Work request -> Which lines in the data below contain the word "Functions"? Pull each of them out.

Stored data entries ->
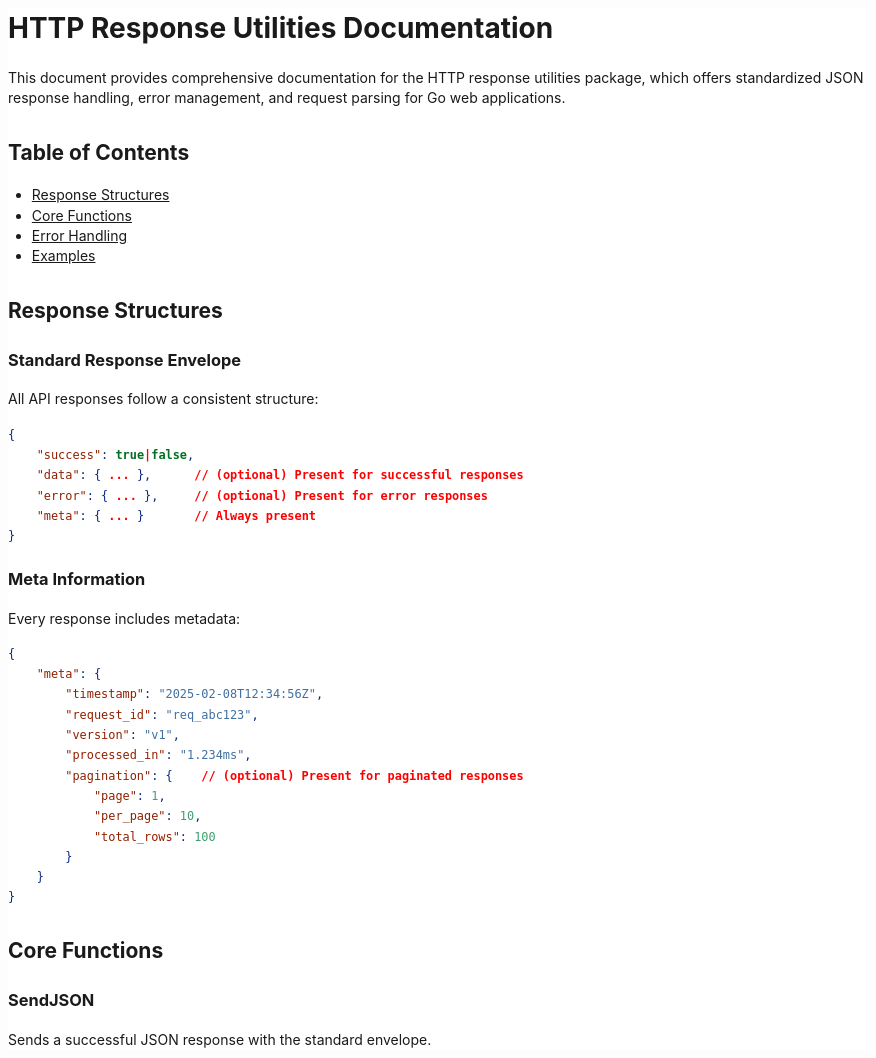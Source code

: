 # HTTP Response Utilities Documentation

This document provides comprehensive documentation for the HTTP response utilities package, which offers standardized JSON response handling, error management, and request parsing for Go web applications.

## Table of Contents
- [Response Structures](#response-structures)
- [Core Functions](#core-functions)
- [Error Handling](#error-handling)
- [Examples](#examples)

## Response Structures

### Standard Response Envelope
All API responses follow a consistent structure:

```json
{
    "success": true|false,
    "data": { ... },      // (optional) Present for successful responses
    "error": { ... },     // (optional) Present for error responses
    "meta": { ... }       // Always present
}
```

### Meta Information
Every response includes metadata:
```json
{
    "meta": {
        "timestamp": "2025-02-08T12:34:56Z",
        "request_id": "req_abc123",
        "version": "v1",
        "processed_in": "1.234ms",
        "pagination": {    // (optional) Present for paginated responses
            "page": 1,
            "per_page": 10,
            "total_rows": 100
        }
    }
}
```

## Core Functions

### SendJSON
Sends a successful JSON response with the standard envelope.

Response ->
- [Core Functions](#core-functions)
## Core Functions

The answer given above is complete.